Stored data entries
=====

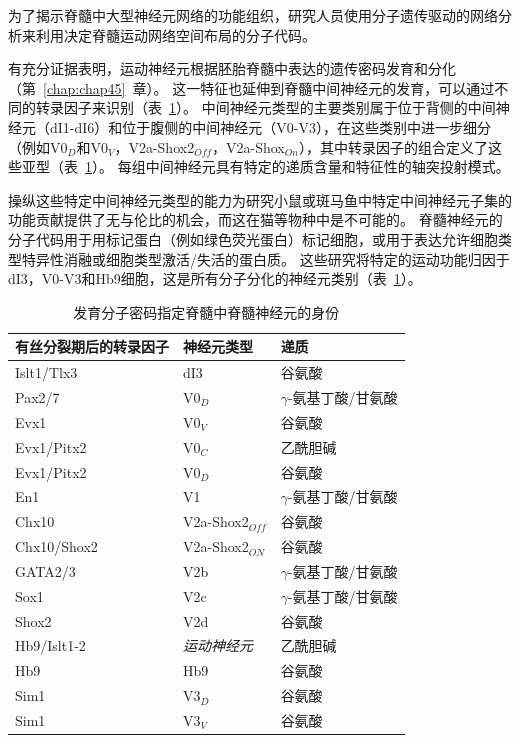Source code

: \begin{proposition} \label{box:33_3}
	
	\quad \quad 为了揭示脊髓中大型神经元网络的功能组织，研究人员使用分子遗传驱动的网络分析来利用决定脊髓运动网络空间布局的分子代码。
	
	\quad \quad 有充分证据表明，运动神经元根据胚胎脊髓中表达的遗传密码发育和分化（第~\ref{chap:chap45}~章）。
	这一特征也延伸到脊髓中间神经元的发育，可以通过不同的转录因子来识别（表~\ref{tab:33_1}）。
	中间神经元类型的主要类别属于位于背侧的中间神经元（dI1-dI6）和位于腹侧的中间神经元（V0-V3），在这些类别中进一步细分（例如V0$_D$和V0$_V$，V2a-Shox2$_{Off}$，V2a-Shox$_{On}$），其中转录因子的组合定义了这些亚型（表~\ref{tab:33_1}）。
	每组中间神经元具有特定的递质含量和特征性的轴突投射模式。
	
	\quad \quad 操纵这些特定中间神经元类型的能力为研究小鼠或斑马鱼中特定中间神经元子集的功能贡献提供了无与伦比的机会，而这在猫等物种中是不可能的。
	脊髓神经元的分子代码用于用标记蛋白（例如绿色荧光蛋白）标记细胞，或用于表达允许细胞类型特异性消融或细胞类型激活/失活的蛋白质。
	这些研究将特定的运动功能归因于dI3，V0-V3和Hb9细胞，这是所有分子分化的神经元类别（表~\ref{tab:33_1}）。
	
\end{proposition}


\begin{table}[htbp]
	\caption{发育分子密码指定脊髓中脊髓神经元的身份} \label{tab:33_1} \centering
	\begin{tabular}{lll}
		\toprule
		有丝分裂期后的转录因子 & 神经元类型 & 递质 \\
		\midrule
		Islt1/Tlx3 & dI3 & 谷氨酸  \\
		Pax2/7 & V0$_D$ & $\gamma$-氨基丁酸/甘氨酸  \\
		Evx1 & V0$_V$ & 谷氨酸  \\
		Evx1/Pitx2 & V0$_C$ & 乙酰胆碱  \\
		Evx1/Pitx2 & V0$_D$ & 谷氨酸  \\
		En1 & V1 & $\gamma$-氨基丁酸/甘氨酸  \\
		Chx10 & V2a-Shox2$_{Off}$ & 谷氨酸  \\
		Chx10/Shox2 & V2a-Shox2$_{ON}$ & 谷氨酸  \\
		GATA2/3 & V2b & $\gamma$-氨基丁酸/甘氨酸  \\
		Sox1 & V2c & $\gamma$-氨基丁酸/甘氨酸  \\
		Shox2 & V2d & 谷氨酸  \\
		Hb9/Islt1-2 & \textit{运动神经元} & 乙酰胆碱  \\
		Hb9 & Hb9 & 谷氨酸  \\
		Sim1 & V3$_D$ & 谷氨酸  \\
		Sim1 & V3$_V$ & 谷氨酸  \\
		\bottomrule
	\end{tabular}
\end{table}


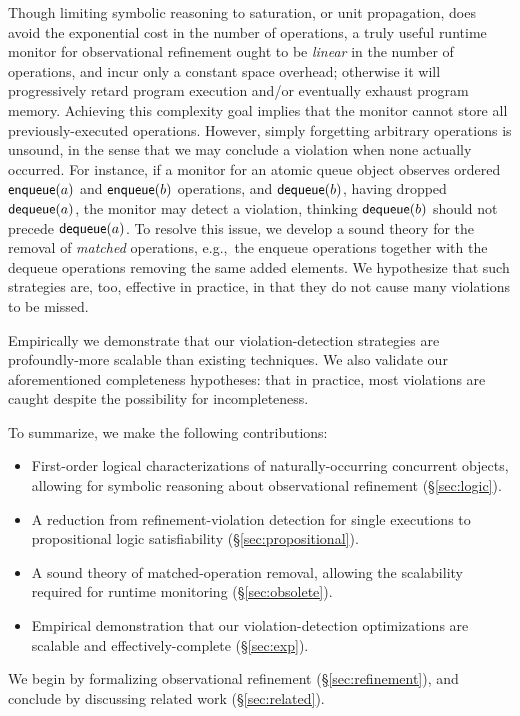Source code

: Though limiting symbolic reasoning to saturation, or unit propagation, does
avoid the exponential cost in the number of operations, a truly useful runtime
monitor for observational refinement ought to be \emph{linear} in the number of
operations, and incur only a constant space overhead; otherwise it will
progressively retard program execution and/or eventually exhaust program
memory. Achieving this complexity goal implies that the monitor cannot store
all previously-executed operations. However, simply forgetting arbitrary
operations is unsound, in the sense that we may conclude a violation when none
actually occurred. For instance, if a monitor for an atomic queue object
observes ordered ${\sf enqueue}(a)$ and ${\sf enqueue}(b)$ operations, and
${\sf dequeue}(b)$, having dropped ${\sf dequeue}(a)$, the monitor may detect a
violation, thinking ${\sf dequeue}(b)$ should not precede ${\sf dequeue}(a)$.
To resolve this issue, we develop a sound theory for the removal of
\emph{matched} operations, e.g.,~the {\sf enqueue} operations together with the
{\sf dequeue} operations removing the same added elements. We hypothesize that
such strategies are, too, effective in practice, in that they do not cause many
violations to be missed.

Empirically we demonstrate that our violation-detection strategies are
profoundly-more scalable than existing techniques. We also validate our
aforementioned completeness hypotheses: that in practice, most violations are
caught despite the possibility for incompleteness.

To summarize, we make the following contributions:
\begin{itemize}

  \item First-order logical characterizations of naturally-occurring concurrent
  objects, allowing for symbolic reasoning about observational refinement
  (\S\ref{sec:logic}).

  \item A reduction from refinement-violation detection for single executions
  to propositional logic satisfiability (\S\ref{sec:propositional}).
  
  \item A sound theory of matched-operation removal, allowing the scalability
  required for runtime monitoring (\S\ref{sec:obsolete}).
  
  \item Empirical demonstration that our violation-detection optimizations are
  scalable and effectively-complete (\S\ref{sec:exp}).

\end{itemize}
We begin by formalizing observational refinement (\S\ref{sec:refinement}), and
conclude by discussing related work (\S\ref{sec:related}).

=====

Goal of the exercise: Give all the records again, exactly, without images.

Written answer:
Source code

: \begin{proposition} \label{box:33_3}
	
	\quad \quad 为了揭示脊髓中大型神经元网络的功能组织，研究人员使用分子遗传驱动的网络分析来利用决定脊髓运动网络空间布局的分子代码。
	
	\quad \quad 有充分证据表明，运动神经元根据胚胎脊髓中表达的遗传密码发育和分化（第~\ref{chap:chap45}~章）。
	这一特征也延伸到脊髓中间神经元的发育，可以通过不同的转录因子来识别（表~\ref{tab:33_1}）。
	中间神经元类型的主要类别属于位于背侧的中间神经元（dI1-dI6）和位于腹侧的中间神经元（V0-V3），在这些类别中进一步细分（例如V0$_D$和V0$_V$，V2a-Shox2$_{Off}$，V2a-Shox$_{On}$），其中转录因子的组合定义了这些亚型（表~\ref{tab:33_1}）。
	每组中间神经元具有特定的递质含量和特征性的轴突投射模式。
	
	\quad \quad 操纵这些特定中间神经元类型的能力为研究小鼠或斑马鱼中特定中间神经元子集的功能贡献提供了无与伦比的机会，而这在猫等物种中是不可能的。
	脊髓神经元的分子代码用于用标记蛋白（例如绿色荧光蛋白）标记细胞，或用于表达允许细胞类型特异性消融或细胞类型激活/失活的蛋白质。
	这些研究将特定的运动功能归因于dI3，V0-V3和Hb9细胞，这是所有分子分化的神经元类别（表~\ref{tab:33_1}）。
	
\end{proposition}


\begin{table}[htbp]
	\caption{发育分子密码指定脊髓中脊髓神经元的身份} \label{tab:33_1} \centering
	\begin{tabular}{lll}
		\toprule
		有丝分裂期后的转录因子 & 神经元类型 & 递质 \\
		\midrule
		Islt1/Tlx3 & dI3 & 谷氨酸  \\
		Pax2/7 & V0$_D$ & $\gamma$-氨基丁酸/甘氨酸  \\
		Evx1 & V0$_V$ & 谷氨酸  \\
		Evx1/Pitx2 & V0$_C$ & 乙酰胆碱  \\
		Evx1/Pitx2 & V0$_D$ & 谷氨酸  \\
		En1 & V1 & $\gamma$-氨基丁酸/甘氨酸  \\
		Chx10 & V2a-Shox2$_{Off}$ & 谷氨酸  \\
		Chx10/Shox2 & V2a-Shox2$_{ON}$ & 谷氨酸  \\
		GATA2/3 & V2b & $\gamma$-氨基丁酸/甘氨酸  \\
		Sox1 & V2c & $\gamma$-氨基丁酸/甘氨酸  \\
		Shox2 & V2d & 谷氨酸  \\
		Hb9/Islt1-2 & \textit{运动神经元} & 乙酰胆碱  \\
		Hb9 & Hb9 & 谷氨酸  \\
		Sim1 & V3$_D$ & 谷氨酸  \\
		Sim1 & V3$_V$ & 谷氨酸  \\
		\bottomrule
	\end{tabular}
\end{table}


Source code

: Though limiting symbolic reasoning to saturation, or unit propagation, does
avoid the exponential cost in the number of operations, a truly useful runtime
monitor for observational refinement ought to be \emph{linear} in the number of
operations, and incur only a constant space overhead; otherwise it will
progressively retard program execution and/or eventually exhaust program
memory. Achieving this complexity goal implies that the monitor cannot store
all previously-executed operations. However, simply forgetting arbitrary
operations is unsound, in the sense that we may conclude a violation when none
actually occurred. For instance, if a monitor for an atomic queue object
observes ordered ${\sf enqueue}(a)$ and ${\sf enqueue}(b)$ operations, and
${\sf dequeue}(b)$, having dropped ${\sf dequeue}(a)$, the monitor may detect a
violation, thinking ${\sf dequeue}(b)$ should not precede ${\sf dequeue}(a)$.
To resolve this issue, we develop a sound theory for the removal of
\emph{matched} operations, e.g.,~the {\sf enqueue} operations together with the
{\sf dequeue} operations removing the same added elements. We hypothesize that
such strategies are, too, effective in practice, in that they do not cause many
violations to be missed.

Empirically we demonstrate that our violation-detection strategies are
profoundly-more scalable than existing techniques. We also validate our
aforementioned completeness hypotheses: that in practice, most violations are
caught despite the possibility for incompleteness.

To summarize, we make the following contributions:
\begin{itemize}

  \item First-order logical characterizations of naturally-occurring concurrent
  objects, allowing for symbolic reasoning about observational refinement
  (\S\ref{sec:logic}).

  \item A reduction from refinement-violation detection for single executions
  to propositional logic satisfiability (\S\ref{sec:propositional}).
  
  \item A sound theory of matched-operation removal, allowing the scalability
  required for runtime monitoring (\S\ref{sec:obsolete}).
  
  \item Empirical demonstration that our violation-detection optimizations are
  scalable and effectively-complete (\S\ref{sec:exp}).

\end{itemize}
We begin by formalizing observational refinement (\S\ref{sec:refinement}), and
conclude by discussing related work (\S\ref{sec:related}).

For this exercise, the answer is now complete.